Objective detection of coherent vortices from instantaneous flow data
Abstract
Vortices are swirling regions of fluid that structure motion in gases and liquids across a wide range of scales, from laboratory-scale experiments to vast atmospheric currents. They play a key role in mixing, transport, and energy transfer, yet their reliable identification in unsteady flows remained a major challenge. Most existing approaches rely on local, instantaneous properties of the velocity gradient, such as strain or rotation. Although effective in simple or steady flows, these criteria can fail in complex, time-dependent settings, falsely detecting vortices or overlooking coherent structures altogether. Lagrangian methods instead identify vortices as regions of material coherence by tracking fluid trajectories over time.
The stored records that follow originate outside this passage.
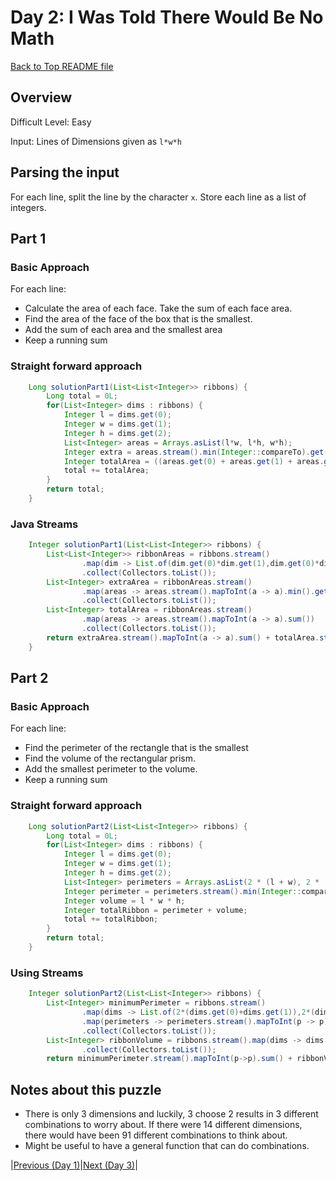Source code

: # Day 2: I Was Told There Would Be No Math

[Back to Top README file](../../../README.md)
## Overview
Difficult Level: Easy

Input: Lines of Dimensions given as `l*w*h`

## Parsing the input
For each line, split the line by the character `x`. Store each line as a list of integers.

## Part 1

### Basic Approach
For each line:
* Calculate the area of each face. Take the sum of each face area.
* Find the area of the face of the box that is the smallest.
* Add the sum of each area and the smallest area
* Keep a running sum

### Straight forward approach
```java
    Long solutionPart1(List<List<Integer>> ribbons) {
        Long total = 0L;
        for(List<Integer> dims : ribbons) {
            Integer l = dims.get(0);
            Integer w = dims.get(1);
            Integer h = dims.get(2);
            List<Integer> areas = Arrays.asList(l*w, l*h, w*h);
            Integer extra = areas.stream().min(Integer::compareTo).get();
            Integer totalArea = ((areas.get(0) + areas.get(1) + areas.get(2)) * 2)  + extra;
            total += totalArea;
        }
        return total;
    }
```

### Java Streams
```java
    Integer solutionPart1(List<List<Integer>> ribbons) {
        List<List<Integer>> ribbonAreas = ribbons.stream()
                .map(dim -> List.of(dim.get(0)*dim.get(1),dim.get(0)*dim.get(2),dim.get(1)*dim.get(2)))
                .collect(Collectors.toList());
        List<Integer> extraArea = ribbonAreas.stream()
                .map(areas -> areas.stream().mapToInt(a -> a).min().getAsInt())
                .collect(Collectors.toList());
        List<Integer> totalArea = ribbonAreas.stream()
                .map(areas -> areas.stream().mapToInt(a -> a).sum())
                .collect(Collectors.toList());
        return extraArea.stream().mapToInt(a -> a).sum() + totalArea.stream().mapToInt(a -> 2*a).sum();
    }
```

## Part 2
### Basic Approach
For each line:
* Find the perimeter of the rectangle that is the smallest
* Find the volume of the rectangular prism.
* Add the smallest perimeter to the volume.
* Keep a running sum

### Straight forward approach
```java
    Long solutionPart2(List<List<Integer>> ribbons) {
        Long total = 0L;
        for(List<Integer> dims : ribbons) {
            Integer l = dims.get(0);
            Integer w = dims.get(1);
            Integer h = dims.get(2);
            List<Integer> perimeters = Arrays.asList(2 * (l + w), 2 * (l + h), 2 * (h + w));
            Integer perimeter = perimeters.stream().min(Integer::compareTo).get();
            Integer volume = l * w * h;
            Integer totalRibbon = perimeter + volume;
            total += totalRibbon;
        }
        return total;
    }
```

### Using Streams
```java
    Integer solutionPart2(List<List<Integer>> ribbons) {
        List<Integer> minimumPerimeter = ribbons.stream()
                .map(dims -> List.of(2*(dims.get(0)+dims.get(1)),2*(dims.get(0)+dims.get(2)),2*(dims.get(1)+dims.get(2))))
                .map(perimeters -> perimeters.stream().mapToInt(p -> p).min().getAsInt())
                .collect(Collectors.toList());
        List<Integer> ribbonVolume = ribbons.stream().map(dims -> dims.get(0)*dims.get(1)*dims.get(2))
                .collect(Collectors.toList());
        return minimumPerimeter.stream().mapToInt(p->p).sum() + ribbonVolume.stream().mapToInt(v->v).sum();
```

## Notes about this puzzle
* There is only 3 dimensions and luckily, 3 choose 2 results in 3 different combinations to worry about. If there were 14 different dimensions, there would have been 91 different combinations to think about.
* Might be useful to have a general function that can do combinations.

|[Previous (Day 1)](../day01/README.md)|[Next (Day 3)](../day03/README.md)|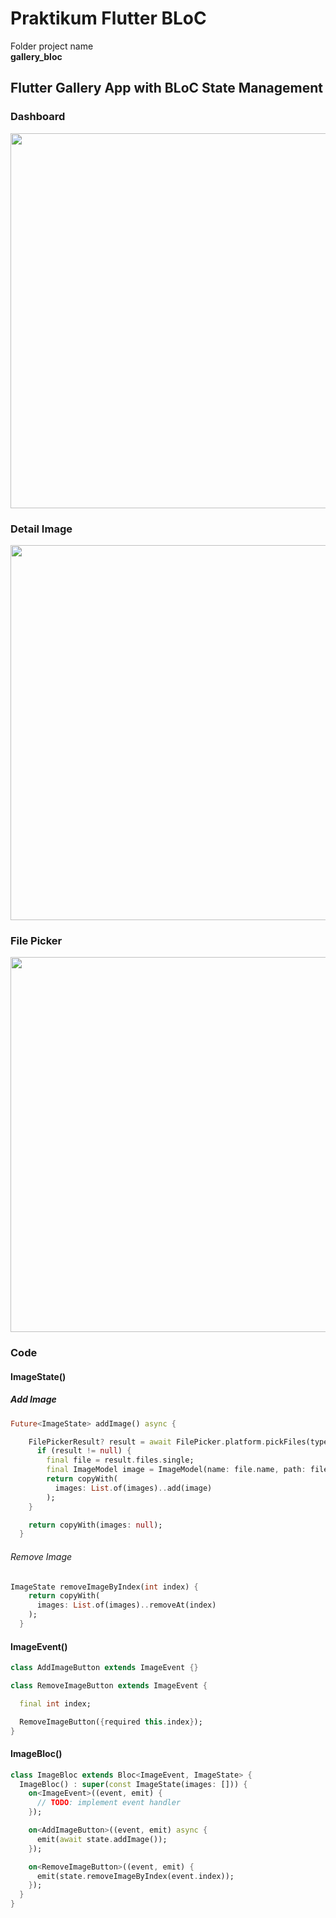 # Praktikum Flutter BLoC

Folder project name \
**gallery_bloc**

## Flutter Gallery App with BLoC State Management

### Dashboard
<img src="https://user-images.githubusercontent.com/10411833/230734051-11b27553-0ce2-4d17-b9bd-97a56eec1ec3.png" height=600>

### Detail Image
<img src="https://user-images.githubusercontent.com/10411833/230734056-f91e5829-af47-471a-bce8-a136baa6de4d.png" height=600>

### File Picker
<img src="https://user-images.githubusercontent.com/10411833/230734061-63f722fb-7ea3-4ade-8ed8-cbba29fada3b.png" height=600>

### Code
#### ImageState()
##### Add Image
```dart
Future<ImageState> addImage() async {

    FilePickerResult? result = await FilePicker.platform.pickFiles(type: FileType.image);
      if (result != null) {
        final file = result.files.single;
        final ImageModel image = ImageModel(name: file.name, path: file.path!, file: File(file.path!));
        return copyWith(
          images: List.of(images)..add(image)
        );
    }

    return copyWith(images: null);
  }
```

###### Remove Image
```dart
ImageState removeImageByIndex(int index) {    
    return copyWith(
      images: List.of(images)..removeAt(index)
    );
  }
```

#### ImageEvent()
```dart
class AddImageButton extends ImageEvent {}

class RemoveImageButton extends ImageEvent {

  final int index;

  RemoveImageButton({required this.index});
}
```

#### ImageBloc()
```dart
class ImageBloc extends Bloc<ImageEvent, ImageState> {
  ImageBloc() : super(const ImageState(images: [])) {
    on<ImageEvent>((event, emit) {
      // TODO: implement event handler
    });

    on<AddImageButton>((event, emit) async {
      emit(await state.addImage());
    });

    on<RemoveImageButton>((event, emit) {
      emit(state.removeImageByIndex(event.index));
    });
  }
}
```



























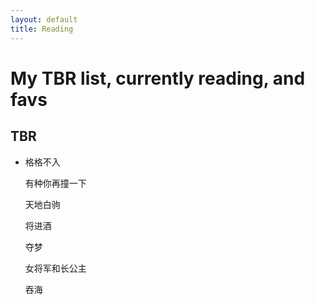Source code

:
 ```yaml
---
layout: default
title: Reading
---
```

# My TBR list, currently reading, and favs
<h2>TBR</h2>
<ul>
	<li>
<p>格格不入
<p>有种你再撞一下
<p>天地白驹
<p>将进酒
<p>夺梦
<p>女将军和长公主
<p>吞海</p>
    </li>
</ul>

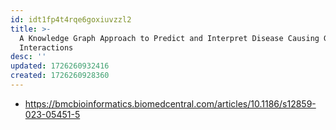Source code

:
 ```yaml
---
id: idt1fp4t4rqe6goxiuvzzl2
title: >-
  A Knowledge Graph Approach to Predict and Interpret Disease Causing Gene
  Interactions
desc: ''
updated: 1726260932416
created: 1726260928360
---
```


- https://bmcbioinformatics.biomedcentral.com/articles/10.1186/s12859-023-05451-5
While conceptually sound, these approaches are computationally intensive, require high-quality data, and are impractical for real-time applications. This motivates a central challenge: whether coherent vortices, inherently defined over finite times, can be detected objectively from instantaneous flow measurements. Here we introduce the first Eulerian criterion to overcome these challenges. By examining the temporal evolution of strain and removing from the velocity field the components attributable to rigid-body motion, we construct an objective velocity field that isolates genuine swirling dynamics. The resulting Qs-criterion consistently identifies coherent vortices in both analytical examples and complex flow data, including cases where traditional methods fail. Our framework provides an observer-independent, computationally efficient tool for vortex detection from instantaneous data, enabling improved analysis and prediction of fluid flows across scales.